VW Tiguan Teardown: 1.4L TSI engine
Modular structures for drive systems and cylinder blocks
In February 2019, a teardown investigation of the VW Tiguan was conducted by the Hiroshima Industrial Promotion Organization as one of its benchmarking activities. The Tiguan is VW’s crossover SUV, the sales of which are expanding against the backdrop of the increasing popularity of SUVs worldwide. Sales of the current model rapidly increased, especially in Europe in 2016 and in the North Americas and China markets in 2017. In 2018 the global sales of the Tiguan were up by 10.8% from the previous year to 770,000 units,180,000 units of which were sold in Europe, 103,000 units in the U.S. and 303,000 units in China (based on MarkLines’ sales volume by model data).
VW developed the new EA211 engine family in line with the introduction of its new MQB (Modular Transverse Matrix) platform strategy. This engine family is comprised of 3 engines with displacements of 1.0L, 1.2L, and 1.4L engines respectively, which are adopted for a wide variety of vehicle models from the A to C class segments.
The Tiguan model used for this benchmarking activity is also based on the MQB platform, equipped with the 1.4L TSI engine from the EA211 engine family. Although this engine has basically the same specifications as the engines mass produced since the introduction of MQB in 2012, it maintains its market competitiveness. In this report, an overview of the major features and main structures of the engine will be presented.
|VW Tiguan teardown|
The EA211 engine plays a key role in the realization of the objectives of the MQB platform strategy. The engine achieves modularization of advanced technologies to maintain long-term marketability, and modularization of structures to increase the efficiency of product development and production processes. This report focuses on the modular components of the engine.

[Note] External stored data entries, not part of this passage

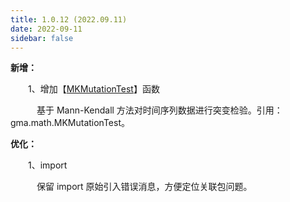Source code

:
 ```yaml
---
title: 1.0.12 (2022.09.11)
date: 2022-09-11
sidebar: false
---
```


<font color="#616AE5"><i class="fas fa-award"></i></font> **新增：**

&emsp;　1、增加【[MKMutationTest](/UserGuide/climet/MKMutationTest.html)】函数

&emsp;　　基于 Mann-Kendall 方法对时间序列数据进行突变检验。引用：gma.math.MKMutationTest。

<font color="#3CB371"><i class="fab fa-superpowers"></i></font> **优化：**

&emsp;　1、import

&emsp;　　保留 import 原始引入错误消息，方便定位关联包问题。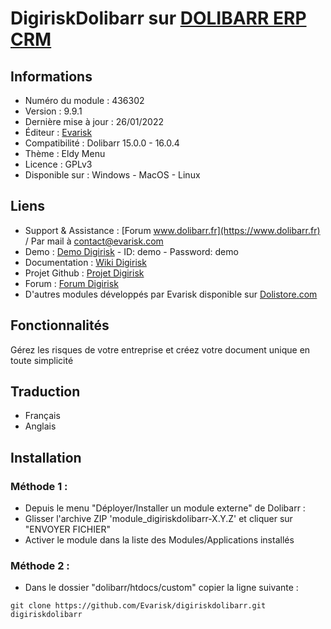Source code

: # DigiriskDolibarr sur [DOLIBARR ERP CRM](https://www.dolibarr.org)

## Informations

- Numéro du module : 436302
- Version : 9.9.1
- Dernière mise à jour :  26/01/2022
- Éditeur : [Evarisk](https://www.evarisk.com)
- Compatibilité : Dolibarr 15.0.0 - 16.0.4
- Thème : Eldy Menu
- Licence : GPLv3
- Disponible sur : Windows - MacOS - Linux

## Liens

- Support & Assistance : [Forum www.dolibarr.fr](https://www.dolibarr.fr) / Par mail à contact@evarisk.com
- Demo : [Demo Digirisk](https://www.demodoli.digirisk.com) - ID: demo - Password: demo
- Documentation : [Wiki Digirisk](https://wiki.dolibarr.org/index.php/Module_DigiriskDolibarr)
- Projet Github : [Projet Digirisk](https://github.com/Evarisk/Digirisk/projects?type=classic)
- Forum : [Forum Digirisk](https://www.dolibarr.fr/forum/t/module-digirisk-document-unique/37119)
- D'autres modules développés par Evarisk disponible sur [Dolistore.com](https://www.dolistore.com)

## Fonctionnalités

Gérez les risques de votre entreprise et créez votre document unique en toute simplicité

## Traduction

- Français
- Anglais

## Installation

### Méthode 1 :

- Depuis le menu "Déployer/Installer un module externe" de Dolibarr :
- Glisser l'archive ZIP 'module_digiriskdolibarr-X.Y.Z' et cliquer sur "ENVOYER FICHIER"
- Activer le module dans la liste des Modules/Applications installés

### Méthode 2 :

- Dans le dossier "dolibarr/htdocs/custom" copier la ligne suivante :
```
git clone https://github.com/Evarisk/digiriskdolibarr.git digiriskdolibarr
```
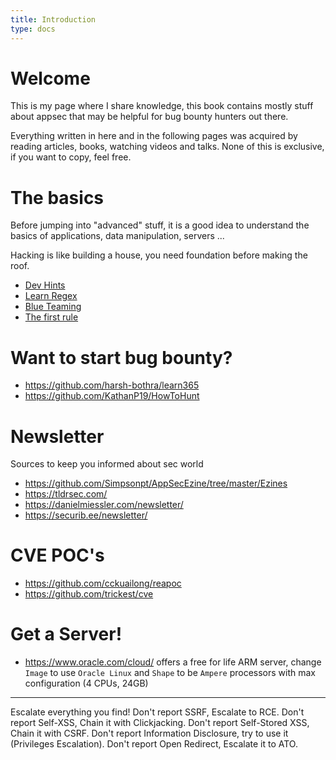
 ```yaml
---
title: Introduction
type: docs
---
```


# Welcome

This is my page where I share knowledge, this book contains mostly stuff about appsec that may be helpful for bug bounty hunters out there.

Everything written in here and in the following pages was acquired by reading articles, books, watching videos and talks. None of this is exclusive, if you want to copy, feel free.

# The basics

Before jumping into "advanced" stuff, it is a good idea to understand the basics of applications, data manipulation, servers ...

Hacking is like building a house, you need foundation before making the roof.

- [Dev Hints](https://devhints.io/)
- [Learn Regex](https://github.com/ziishaned/learn-regex)
- [Blue Teaming](https://www.blueteamsacademy.com/)
- [The first rule](https://sol.gfxile.net/dontask.html)

# Want to start bug bounty?

- https://github.com/harsh-bothra/learn365
- https://github.com/KathanP19/HowToHunt

# Newsletter

Sources to keep you informed about sec world

- https://github.com/Simpsonpt/AppSecEzine/tree/master/Ezines
- https://tldrsec.com/
- https://danielmiessler.com/newsletter/
- https://securib.ee/newsletter/

# CVE POC's

- https://github.com/cckuailong/reapoc
- https://github.com/trickest/cve

# Get a Server!

- https://www.oracle.com/cloud/ offers a free for life ARM server, change `Image` to use `Oracle Linux` and `Shape` to be `Ampere` processors with max configuration (4 CPUs, 24GB)

-----

Escalate everything you find!
Don't report SSRF, Escalate to RCE.
Don't report Self-XSS, Chain it with Clickjacking.
Don't report Self-Stored XSS, Chain it with CSRF.
Don't report Information Disclosure, try to use it (Privileges Escalation).
Don't report Open Redirect, Escalate it to ATO.
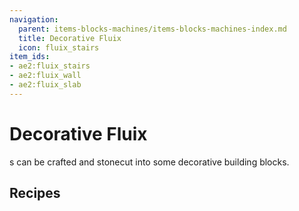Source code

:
 ```yaml
---
navigation:
  parent: items-blocks-machines/items-blocks-machines-index.md
  title: Decorative Fluix
  icon: fluix_stairs
item_ids:
- ae2:fluix_stairs
- ae2:fluix_wall
- ae2:fluix_slab
---
```


# Decorative Fluix

<GameScene zoom="4" background="transparent">
<ImportStructure src="../assets/assemblies/decorative_fluix.snbt" />
<IsometricCamera yaw="195" pitch="30" />
</GameScene>

<ItemLink id="fluix_block" />s can be crafted and stonecut into some decorative building blocks.

## Recipes

<Row>
  <RecipeFor id="fluix_stairs" />

  <RecipeFor id="fluix_wall" />

  <RecipeFor id="fluix_slab" />
</Row>
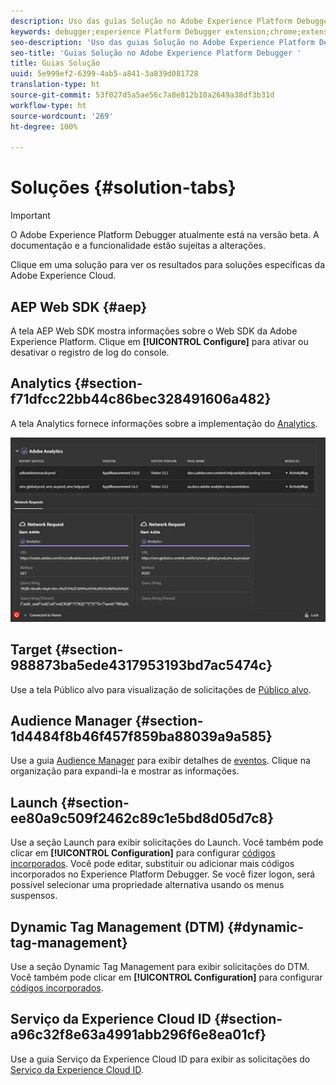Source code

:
 ```yaml
---
description: Uso das guias Solução no Adobe Experience Platform Debugger
keywords: debugger;experience Platform Debugger extension;chrome;extension;summary;clear;requests;solutions;solution;information;analytics;target;audience manager;media optimizer;amo;id service
seo-description: 'Uso das guias Solução no Adobe Experience Platform Debugger '
seo-title: 'Guias Solução no Adobe Experience Platform Debugger '
title: Guias Solução
uuid: 5e999ef2-6399-4ab5-a841-3a839d081728
translation-type: ht
source-git-commit: 53f027d5a5ae56c7a8e812b10a2649a38df3b31d
workflow-type: ht
source-wordcount: '269'
ht-degree: 100%

---
```



# Soluções {#solution-tabs}

>[!IMPORTANT]
>
>O Adobe Experience Platform Debugger atualmente está na versão beta. A documentação e a funcionalidade estão sujeitas a alterações.

Clique em uma solução para ver os resultados para soluções específicas da Adobe Experience Cloud.

## AEP Web SDK {#aep}

A tela AEP Web SDK mostra informações sobre o Web SDK da Adobe Experience Platform. Clique em **[!UICONTROL Configure]** para ativar ou desativar o registro de log do console.

## Analytics {#section-f71dfcc22bb44c86bec328491606a482}

A tela Analytics fornece informações sobre a implementação do [Analytics](https://docs.adobe.com/content/help/pt-BR/analytics/landing/home.html).

![](assets/analytics.jpg)

## Target {#section-988873ba5ede4317953193bd7ac5474c}

Use a tela Público alvo para visualização de solicitações de [Público alvo](https://docs.adobe.com/content/help/pt-BR/target/using/target-home.html)<!-- or [Mbox Trace](https://docs.adobe.com/content/help/en/target/using/activities/troubleshoot-activities/content-trouble.html) response details-->.

## Audience Manager {#section-1d4484f8b46f457f859ba88039a9a585}

Use a guia [Audience Manager](https://docs.adobe.com/content/help/pt-BR/audience-manager/user-guide/aam-home.html) para exibir detalhes de [eventos](https://docs.adobe.com/content/help/pt-BR/audience-manager/user-guide/api-and-sdk-code/dcs/dcs-event-calls/dcs-event-calls.html). Clique na organização para expandi-la e mostrar as informações.

## Launch {#section-ee80a9c509f2462c89c1e5bd8d05d7c8}

Use a seção Launch para exibir solicitações do Launch. Você também pode clicar em **[!UICONTROL Configuration]** para configurar [códigos incorporados](https://docs.adobe.com/content/help/pt-BR/launch/using/reference/upgrade/link-dtm-embed-code.html). Você pode editar, substituir ou adicionar mais códigos incorporados no Experience Platform Debugger. Se você fizer logon, será possível selecionar uma propriedade alternativa usando os menus suspensos.

## Dynamic Tag Management (DTM) {#dynamic-tag-management}

Use a seção Dynamic Tag Management para exibir solicitações do DTM. Você também pode clicar em **[!UICONTROL Configuration]** para configurar [códigos incorporados](https://docs.adobe.com/content/help/pt-BR/dtm/using/client-side/code.html).

## Serviço da Experience Cloud ID {#section-a96c32f8e63a4991abb296f6e8ea01cf}

Use a guia Serviço da Experience Cloud ID para exibir as solicitações do [Serviço da Experience Cloud ID](https://docs.adobe.com/content/help/pt-BR/id-service/using/home.html).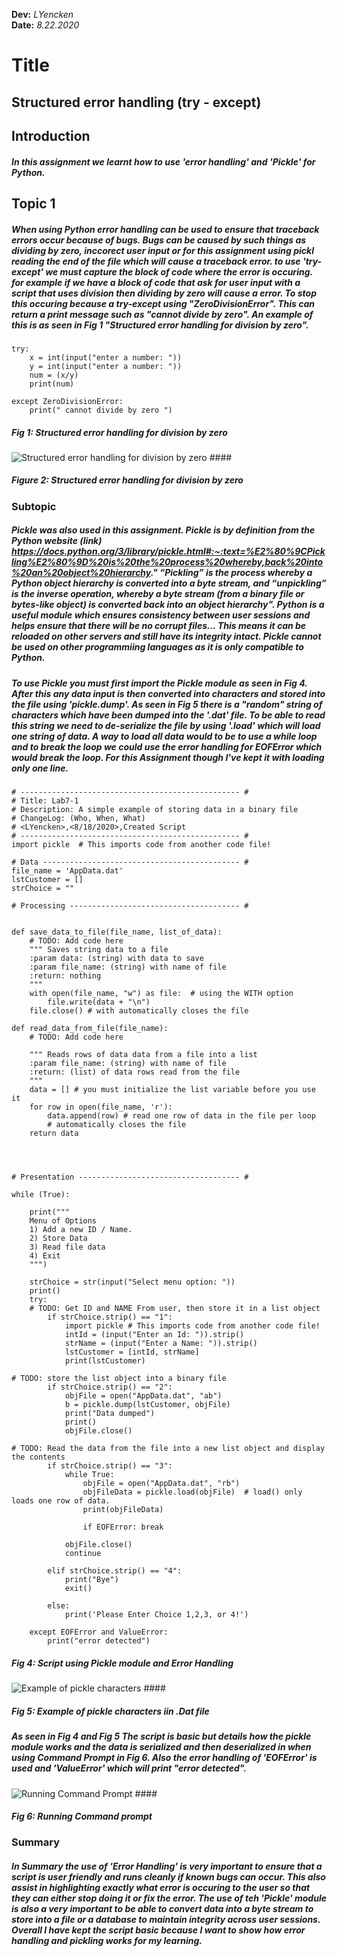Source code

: **Dev:** *LYencken*  
**Date:** *8.22.2020*

# Title 
## Structured error handling (try - except)
## Introduction
##### In this assignment we learnt how to use 'error handling' and 'Pickle' for Python.


## Topic 1
##### When using Python error handling can be used to ensure that traceback errors occur because of bugs. Bugs can be caused by such things as dividing by zero, inccorect user input or for this assignment using pickl reading the end of the file which will cause a traceback error. to use 'try-except' we must capture the block of code where the error is occuring. for example if we have a block of code that ask for user input with a script that uses division then dividing by zero will cause a error. To stop this occuring because a try-except using "ZeroDivisionError". This can return a print message such as "cannot divide by zero". An example of this is as seen in Fig 1 "Structured error handling for division by zero".
```
try:
    x = int(input("enter a number: "))
    y = int(input("enter a number: "))
    num = (x/y)
    print(num)

except ZeroDivisionError:
    print(" cannot divide by zero ")
```    
##### Fig 1: Structured error handling for division by zero

![Structured error handling for division by zero](https://github.com/louisY95/-ITFnd100--Mod07-/blob/master/DivisionBy%20Zero.PNG "Structured error handling for division by zero") ####
##### Figure 2: Structured error handling for division by zero

### Subtopic
##### Pickle was also used in this assignment. Pickle is by definition from the Python website (link) https://docs.python.org/3/library/pickle.html#:~:text=%E2%80%9CPickling%E2%80%9D%20is%20the%20process%20whereby,back%20into%20an%20object%20hierarchy." “Pickling” is the process whereby a Python object hierarchy is converted into a byte stream, and “unpickling” is the inverse operation, whereby a byte stream (from a binary file or bytes-like object) is converted back into an object hierarchy". Python is a useful module which ensures consistency between user sessions and helps ensure that there will be no corrupt files... This means it can be reloaded on other servers and still have its integrity intact. Pickle cannot be used on other programmiing languages as it is only compatible to Python. 

##### To use Pickle you must first import the Pickle module as seen in Fig 4. After this any data input is then converted into characters and stored into the file using 'pickle.dump'. As seen in Fig 5 there is a "random" string of characters which have been dumped into the '.dat' file. To be able to read this string we need to de-serialize the file by using '.load' which will load one string of data. A way to load all data would to be to use a while loop and to break the loop we could use the error handling for EOFError which would break the loop. For this Assignment though I've kept it with loading only one line. 
```
# ------------------------------------------------- #
# Title: Lab7-1
# Description: A simple example of storing data in a binary file
# ChangeLog: (Who, When, What)
# <LYencken>,<8/18/2020>,Created Script
# ------------------------------------------------- #
import pickle  # This imports code from another code file!

# Data -------------------------------------------- #
file_name = 'AppData.dat'
lstCustomer = []
strChoice = ""

# Processing -------------------------------------- #


def save_data_to_file(file_name, list_of_data):
    # TODO: Add code here
    """ Saves string data to a file
    :param data: (string) with data to save
    :param file_name: (string) with name of file
    :return: nothing
    """
    with open(file_name, "w") as file:  # using the WITH option
        file.write(data + "\n")
    file.close() # with automatically closes the file

def read_data_from_file(file_name):
    # TODO: Add code here

    """ Reads rows of data data from a file into a list
    :param file_name: (string) with name of file
    :return: (list) of data rows read from the file
    """
    data = [] # you must initialize the list variable before you use it
    for row in open(file_name, 'r'):
        data.append(row) # read one row of data in the file per loop
        # automatically closes the file
    return data




# Presentation ------------------------------------ #

while (True):

    print("""
    Menu of Options
    1) Add a new ID / Name.
    2) Store Data
    3) Read file data
    4) Exit
    """)

    strChoice = str(input("Select menu option: "))
    print()
    try:
    # TODO: Get ID and NAME From user, then store it in a list object
        if strChoice.strip() == "1":
            import pickle # This imports code from another code file!
            intId = (input("Enter an Id: ")).strip()
            strName = (input("Enter a Name: ")).strip()
            lstCustomer = [intId, strName]
            print(lstCustomer)

# TODO: store the list object into a binary file
        if strChoice.strip() == "2":
            objFile = open("AppData.dat", "ab")
            b = pickle.dump(lstCustomer, objFile)
            print("Data dumped")
            print()
            objFile.close()

# TODO: Read the data from the file into a new list object and display the contents
        if strChoice.strip() == "3":
            while True:
                objFile = open("AppData.dat", "rb")
                objFileData = pickle.load(objFile)  # load() only loads one row of data.
                print(objFileData)

                if EOFError: break

            objFile.close()
            continue

        elif strChoice.strip() == "4":
            print("Bye")
            exit()

        else:
            print('Please Enter Choice 1,2,3, or 4!')

    except EOFError and ValueError:
        print("error detected")

```
##### Fig 4: Script using Pickle module and Error Handling 

![Example of pickle characters](https://github.com/louisY95/-ITFnd100--Mod07-/blob/master/List.PNG "Example of pickle characters") ####
##### Fig 5: Example of pickle characters iin .Dat file

##### As seen in Fig 4 and Fig 5 The script is basic but details how the pickle module works and the data is serialized and then deserialized in when using Command Prompt in Fig 6. Also the error handling of 'EOFError' is used and 'ValueError' which will print "error detected". 

![Running Command Prompt](https://github.com/louisY95/-ITFnd100--Mod07-/blob/master/Running%20in%20command%20prompt.PNG "Running Command prompt") ####
##### Fig 6: Running Command prompt


### Summary

##### In Summary the use of 'Error Handling' is very important to ensure that a script is user friendly and runs cleanly if known bugs can occur. This also assist in highlighting exactly what error is occuring to the user so that they can either stop doing it or fix the error. The use of teh 'Pickle' module is also a very important to be able to convert data into a byte stream to store into a file or a database to maintain integrity across user sessions. Overall I have kept the script basic because I want to show how error handling and pickling works for my learning. 
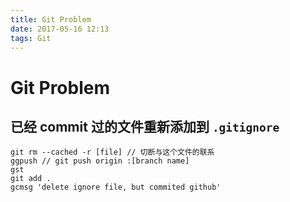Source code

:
 ```yaml
---
title: Git Problem
date: 2017-05-16 12:13
tags: Git
---
```


# Git Problem

## 已经 commit 过的文件重新添加到 `.gitignore`

```git
git rm --cached -r [file] // 切断与这个文件的联系
ggpush // git push origin :[branch name] 
gst
git add .
gcmsg 'delete ignore file, but commited github'
```

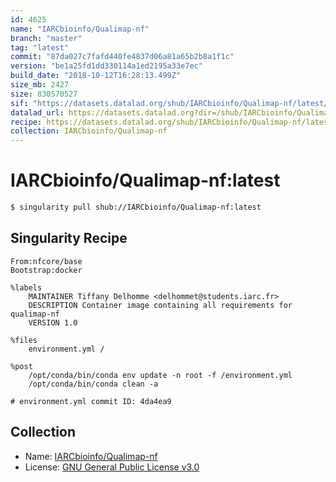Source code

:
 ```yaml
---
id: 4625
name: "IARCbioinfo/Qualimap-nf"
branch: "master"
tag: "latest"
commit: "87da027c7fafd440fe4837d06a81a65b2b8a1f1c"
version: "be1a25fd1dd330114a1ed2195a33e7ec"
build_date: "2018-10-12T16:28:13.499Z"
size_mb: 2427
size: 830570527
sif: "https://datasets.datalad.org/shub/IARCbioinfo/Qualimap-nf/latest/2018-10-12-87da027c-be1a25fd/be1a25fd1dd330114a1ed2195a33e7ec.simg"
datalad_url: https://datasets.datalad.org?dir=/shub/IARCbioinfo/Qualimap-nf/latest/2018-10-12-87da027c-be1a25fd/
recipe: https://datasets.datalad.org/shub/IARCbioinfo/Qualimap-nf/latest/2018-10-12-87da027c-be1a25fd/Singularity
collection: IARCbioinfo/Qualimap-nf
---
```


# IARCbioinfo/Qualimap-nf:latest

```bash
$ singularity pull shub://IARCbioinfo/Qualimap-nf:latest
```

## Singularity Recipe

```singularity
From:nfcore/base
Bootstrap:docker

%labels
    MAINTAINER Tiffany Delhomme <delhommet@students.iarc.fr>
    DESCRIPTION Container image containing all requirements for qualimap-nf
    VERSION 1.0

%files
    environment.yml /

%post
    /opt/conda/bin/conda env update -n root -f /environment.yml
    /opt/conda/bin/conda clean -a

# environment.yml commit ID: 4da4ea9
```

## Collection

 - Name: [IARCbioinfo/Qualimap-nf](https://github.com/IARCbioinfo/Qualimap-nf)
 - License: [GNU General Public License v3.0](https://api.github.com/licenses/gpl-3.0)

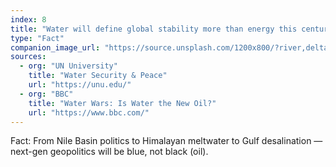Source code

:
 ```yaml
---
index: 8
title: "Water will define global stability more than energy this century."
type: "Fact"
companion_image_url: "https://source.unsplash.com/1200x800/?river,delta,basin,border"
sources:
  - org: "UN University"
    title: "Water Security & Peace"
    url: "https://unu.edu/"
  - org: "BBC"
    title: "Water Wars: Is Water the New Oil?"
    url: "https://www.bbc.com/"
---
```

Fact: From Nile Basin politics to Himalayan meltwater to Gulf desalination — next-gen geopolitics will be blue, not black (oil).

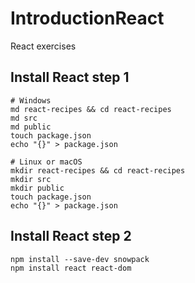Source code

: # IntroductionReact
React exercises

## Install React step 1

```
# Windows
md react-recipes && cd react-recipes
md src
md public
touch package.json
echo "{}" > package.json

# Linux or macOS
mkdir react-recipes && cd react-recipes
mkdir src
mkdir public
touch package.json
echo "{}" > package.json
```

## Install React step 2

```
npm install --save-dev snowpack
npm install react react-dom
```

In addition to this report, details of each components of the same engine are introduced in the reports listed below.
Volkswagen Passat teardown (1) 1.4L turbo-gasoline engine (October 2016)
This report introduces the overviews of the distinctive engine packaging, main engine specifications, the various technologies adopted, and the principal structural parts of the 1.4L TSI engine.
Regarding the packaging of this engine, the engine is now mounted with the exhaust side facing backwards and tilted at an angle of 12 degrees. Also, the mounting position of the engine and transmission share the same modular construction as that of the other engines. As a result, in addition to the Tiguan, the modular design is also adopted on the Golf and Passat models.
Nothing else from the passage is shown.